We are interested in connections between the theory of fractal sets obtained as attractors of iterated function systems and process calculi. To this end, we reinterpret Milner's expressions for processes as contraction operators on a complete metric space. When the space is, for example, the plane, the denotations of fixed point terms correspond to familiar fractal sets. We give a sound and complete axiomatization of fractal equivalence, the congruence on terms consisting of pairs that construct identical self-similar sets in all interpretations. We further make connections to labelled Markov chains and to invariant measures. In all of this work, we use important results from process calculi. For example, we use Rabinovich's completeness theorem for trace equivalence in our own completeness theorem.
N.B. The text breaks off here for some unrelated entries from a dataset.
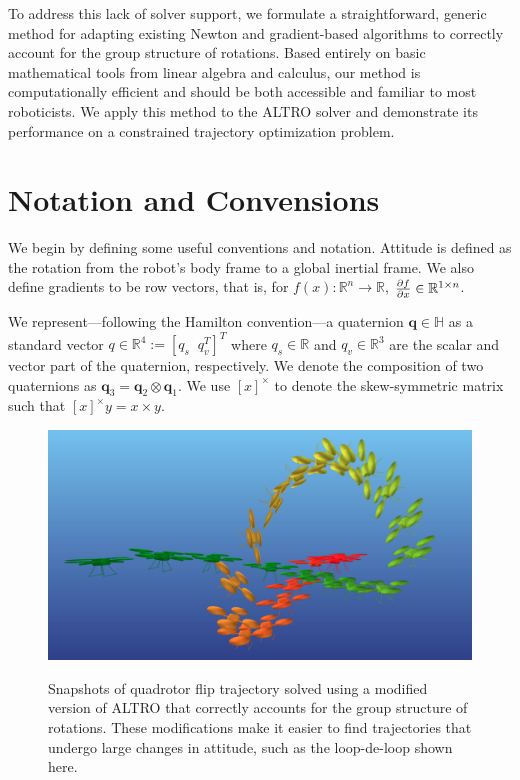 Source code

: \documentclass[letterpaper, 10 pt, conference]{ieeeconf}  %
\newcommand{\R}{\mathbb{R}}
\newcommand{\skewmat}[1]{[#1]^\times}
\newcommand{\q}{\textbf{q}}
\begin{document}
    To address this lack of solver support, we formulate a straightforward, generic
    method for adapting existing Newton and gradient-based algorithms to correctly
    account for the group structure of rotations. Based entirely on basic mathematical
    tools from linear algebra and calculus, our method is computationally efficient and
    should be both accessible and familiar to most roboticists. We apply this method to
    the ALTRO solver \cite{howell2019altro} and demonstrate its performance on a 
    constrained trajectory optimization problem.

\section{Notation and Convensions}

    We begin by defining some useful conventions and notation. 
    Attitude is defined as the rotation from the robot's body frame to a global inertial 
        frame. 
    We also define gradients to be row vectors, that is, for 
        $f(x) : \R^n \to \R$, $\pdv{f}{x} \in \R^{1\times n}$.

    We represent---following the Hamilton convention---a quaternion $\q \in \mathbb{H}$
    as a standard vector $q \in \R^4 := [q_s \;\; q_v^T]^T$ where $q_s \in \R$ and $q_v
    \in \R^3$ are the scalar and vector part of the quaternion, respectively. We denote
    the composition of two quaternions as $\q_3 = \q_2 \otimes \q_1$. We use
    $\skewmat{x}$ to denote the skew-symmetric matrix such that $\skewmat{x} y = x \times
    y$.
        
    \begin{figure}
        \centering
        \includegraphics[width=\columnwidth]{figures/quadflip.png}
        \label{fig:quadflip}
        \caption{Snapshots of quadrotor flip trajectory solved using a modified version
        of ALTRO that correctly accounts for the group structure of rotations. These
        modifications make it easier to find trajectories that undergo large changes in
        attitude, such as the loop-de-loop shown here.}
    \end{figure}
\end{document}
In addition to our results, we also raise several questions related to both fractals and process calculi.

翻译：本文关注迭代函数系统吸引子所得到的分形集理论与进程演算之间的联系。为此，我们将米尔纳对进程的表达式重新解释为完备度量空间上的收缩算子。当空间为平面时，不动点项的含义对应于常见的分形集。我们给出了分形等价关系的完备公理化系统，该等价关系是项上的同余关系，包含在所有解释中构造相同自相似集的项对。此外，我们建立了与标号马尔可夫链及不变测度之间的联系。在整个工作中，我们利用了进程演算的重要结果。例如，在证明完备性定理时，我们应用了拉宾诺维奇关于迹等价的完备性定理。除所获成果外，我们还提出了若干与分形及进程演算相关的问题。